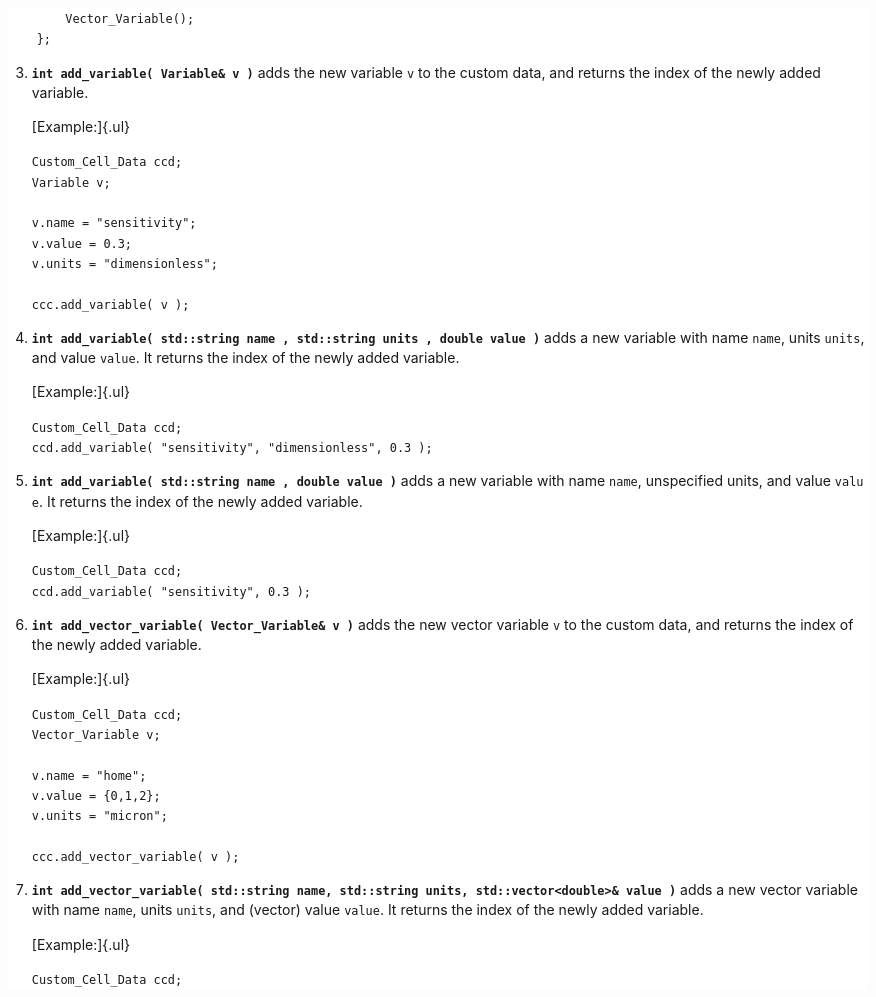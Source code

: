             Vector_Variable(); 
        };

3.  **`int add_variable( Variable& v )`** adds the new variable `v` to
    the custom data, and returns the index of the newly added variable.

    [Example:]{.ul}

        Custom_Cell_Data ccd; 
        Variable v; 

        v.name = "sensitivity"; 
        v.value = 0.3; 
        v.units = "dimensionless"; 

        ccc.add_variable( v ); 

4.  **`int add_variable( std::string name , std::string units , double value )`**
    adds a new variable with name `name`, units `units`, and value
    `value`. It returns the index of the newly added variable.

    [Example:]{.ul}

        Custom_Cell_Data ccd; 
        ccd.add_variable( "sensitivity", "dimensionless", 0.3 ); 

5.  **`int add_variable( std::string name , double value )`** adds a new
    variable with name `name`, unspecified units, and value `value`. It
    returns the index of the newly added variable.

    [Example:]{.ul}

        Custom_Cell_Data ccd; 
        ccd.add_variable( "sensitivity", 0.3 ); 

6.  **`int add_vector_variable( Vector_Variable& v )`** adds the new
    vector variable `v` to the custom data, and returns the index of the
    newly added variable.

    [Example:]{.ul}

        Custom_Cell_Data ccd; 
        Vector_Variable v; 

        v.name = "home"; 
        v.value = {0,1,2}; 
        v.units = "micron"; 

        ccc.add_vector_variable( v ); 

7.  **`int add_vector_variable( std::string name, std::string units, std::vector<double>& value )`**
    adds a new vector variable with name `name`, units `units`, and
    (vector) value `value`. It returns the index of the newly added
    variable.

    [Example:]{.ul}

        Custom_Cell_Data ccd;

-*-

*Activity*. Report each line of the entries where the word "name" occurs.

*Task answer*.
        v.name = "sensitivity"; 
4.  **`int add_variable( std::string name , std::string units , double value )`**
    adds a new variable with name `name`, units `units`, and value
5.  **`int add_variable( std::string name , double value )`** adds a new
    variable with name `name`, unspecified units, and value `value`. It
        v.name = "home"; 
7.  **`int add_vector_variable( std::string name, std::string units, std::vector<double>& value )`**
    adds a new vector variable with name `name`, units `units`, and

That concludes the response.